Mr. Akant now believes that parity could be reached fairly soon.

“Well, that’s only 7% to 8% away; yes, I would think so,” he said.

The euro’s decline could be good for the European economy. A weaker exchange rate will make the eurozone’s exports more competitive and should encourage inflation, which has been persistently below the ECB’s target near 2%. But such trends are not all good news for consumers, who will see a rise in the cost of dollar-denominated imports like oil.

Launched in 1999, the single currency spent much of its early years below parity, falling to as low as 83 cents in 2000, when there was a strong U.S. economy and a weak one in Europe.

But the currency has traded above $1 since late 2002, climbing to a high of $1.60 as the U.S. struggled with the financial crisis in 2008.

Analysts were last predicting parity in early 2015, when the euro was dragged down by the ECB’s introduction of quantitative easing, a bond-buying program designed to push down interest rates.

That March, the euro fell to as low as $1.046. But U.S. interest-rate rises didn’t occur as fast as economists were predicting, puncturing the trade
Monetary policy divergence is once again driving the euro lower against the dollar.

Goldman Sachs expects one interest-rate increase soon from the Federal Reserve, followed by another three in 2017, and believes the ECB will extend its QE program to the end of 2017.

But the current fall is also different from 2015’s big decline. Back then, the euro dropped against the currencies of almost all its major trading partners. This time, the euro is actually up 1.8% this year against a trade-weighted basket.

Not all strategists believe parity is destined. There are two actors in this trade, the euro and the dollar.

“A lot of good news has already been priced in for the U.S., possibly too much,” said Geoffrey Yu, head of the U.K. investment office at UBS Wealth Management, who also bet against parity in early 2015.

“If you just look at how the eurozone has performed in terms of data, things look better than they did the last time people were gunning for parity,” he said.

The eurozone economy has grown slowly but consistently for each of the last nine quarters, expanding by between 0.3% and 0.8% of GDP every three months.

Alongside interest-rate expectations, political risk is weighing on the currency.

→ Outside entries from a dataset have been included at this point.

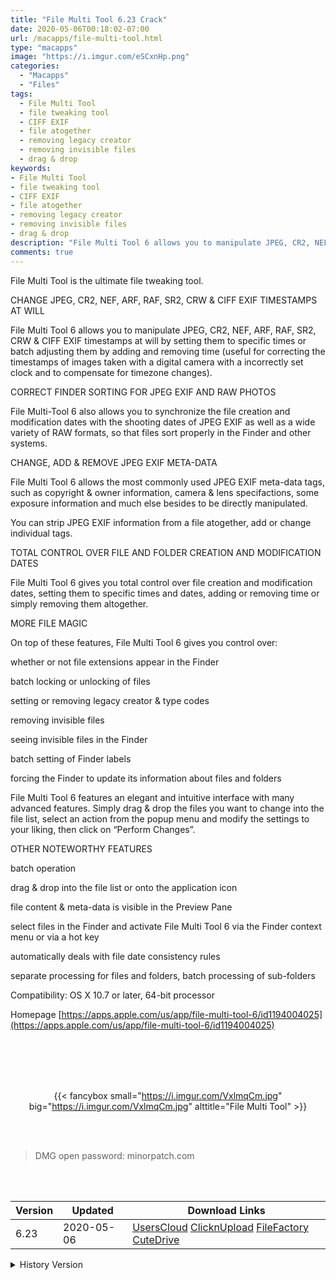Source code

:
 ```yaml
---
title: "File Multi Tool 6.23 Crack"
date: 2020-05-06T00:18:02-07:00
url: /macapps/file-multi-tool.html
type: "macapps"
image: "https://i.imgur.com/eSCxnHp.png"
categories:
  - "Macapps"
  - "Files"
tags:
  - File Multi Tool
  - file tweaking tool
  - CIFF EXIF
  - file atogether
  - removing legacy creator
  - removing invisible files
  - drag & drop
keywords:
- File Multi Tool
- file tweaking tool
- CIFF EXIF
- file atogether
- removing legacy creator
- removing invisible files
- drag & drop
description: "File Multi Tool 6 allows you to manipulate JPEG, CR2, NEF, ARF, RAF, SR2, CRW & CIFF EXIF timestamps at will by setting them to specific times or batch adjusting them by adding and removing time"
comments: true
---
```


File Multi Tool is the ultimate file tweaking tool.

CHANGE JPEG, CR2, NEF, ARF, RAF, SR2, CRW & CIFF EXIF TIMESTAMPS AT WILL

File Multi Tool 6 allows you to manipulate JPEG, CR2, NEF, ARF, RAF, SR2, CRW & CIFF EXIF timestamps at will by setting them to specific times or batch adjusting them by adding and removing time (useful for correcting the timestamps of images taken with a digital camera with a incorrectly set clock and to compensate for timezone changes).

CORRECT FINDER SORTING FOR JPEG EXIF AND RAW PHOTOS

File Multi-Tool 6 also allows you to synchronize the file creation and modification dates with the shooting dates of JPEG EXIF as well as a wide variety of RAW formats, so that files sort properly in the Finder and other systems.

CHANGE, ADD & REMOVE JPEG EXIF META-DATA

File Multi Tool 6 allows the most commonly used JPEG EXIF meta-data tags, such as copyright & owner information, camera & lens specifactions, some exposure information and much else besides to be directly manipulated.

You can strip JPEG EXIF information from a file atogether, add or change individual tags.

TOTAL CONTROL OVER FILE AND FOLDER CREATION AND MODIFICATION DATES

File Multi Tool 6 gives you total control over file creation and modification dates, setting them to specific times and dates, adding or removing time or simply removing them altogether.

MORE FILE MAGIC

On top of these features, File Multi Tool 6 gives you control over:

whether or not file extensions appear in the Finder

batch locking or unlocking of files

setting or removing legacy creator & type codes

removing invisible files

seeing invisible files in the Finder

batch setting of Finder labels

forcing the Finder to update its information about files and folders

File Multi Tool 6 features an elegant and intuitive interface with many advanced features. Simply drag & drop the files you want to change
into the file list, select an action from the popup menu and modify the settings to your liking, then click on “Perform Changes”.



OTHER NOTEWORTHY FEATURES



batch operation

drag & drop into the file list or onto the application icon

file content & meta-data is visible in the Preview Pane

select files in the Finder and activate File Multi Tool 6 via the Finder context menu or via a hot key

automatically deals with file date consistency rules


separate processing for files and folders, batch processing of sub-folders

Compatibility: OS X 10.7 or later, 64-bit processor

Homepage [https://apps.apple.com/us/app/file-multi-tool-6/id1194004025](https://apps.apple.com/us/app/file-multi-tool-6/id1194004025)

<br/>
<br/>
<script async src="https://pagead2.googlesyndication.com/pagead/js/adsbygoogle.js"></script>
<ins class="adsbygoogle"
     style="display:block; text-align:center;"
     data-ad-layout="in-article"
     data-ad-format="fluid"
     data-ad-client="ca-pub-8746275014476192"
     data-ad-slot="5144997159"></ins>
<script>
     (adsbygoogle = window.adsbygoogle || []).push({});
</script>
<br/>
<br/>


<center>

{{< fancybox small="https://i.imgur.com/VxlmqCm.jpg" big="https://i.imgur.com/VxlmqCm.jpg" alttitle="File Multi Tool" >}}

</center>

<br/>
<br/>


> DMG open password: minorpatch.com

<br/>

<br/>
<div id="history_version" class="history_version">

| Version | Updated | Download Links |
| ---- | ---- | ---- |
| 6.23 | 2020-05-06 | [UsersCloud](https://ouo.io/1tFH00)   [ClicknUpload](https://ouo.io/m2OGfw)   [FileFactory](https://ouo.io/jP1Ok7)   [CuteDrive](https://ouo.io/YPeObz) |
<details>
<summary>History Version</summary>

| Version | Updated | Download Links |
| ---- | ---- | ---- |
| 6.22 | 2020-04-18 | [UsersCloud](https://ouo.io/hNGF4a)   [ClicknUpload](https://ouo.io/Zil64W)   [FileFactory](https://ouo.io/OOjn6o)   [CuteDrive](https://ouo.io/UN4uq9) |
</details>

</div>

“Both blades of the scissor are moving against the euro right now,” said Marc Chandler, a strategist at Brown Brothers Harriman in New York. “My view is that the currency goes to record lows.”

Europe has already witnessed one political earthquake this year, when the British surprised investors by voting to leave the European Union. Now, the eurozone’s political diary is full of potential market shocks.

Early next month, a constitutional referendum in Italy could sink the government of Prime Minister Matteo Renzi. The resignation of Mr. Renzi, one of Europe’s most reform-minded leaders, could freeze Italy’s economic overhaul and erase the meager growth the country has generated.

Also lining up are key elections in France, Germany and the Netherlands, all of which have seen populist right-wing parties gain support.

Investors “were surprised on Brexit, they were surprised on the U.S. election,” said Mark McCormick, head of North American foreign exchange strategy at TD Securities. “This time, they will want to be more cautious when it comes to Europe.”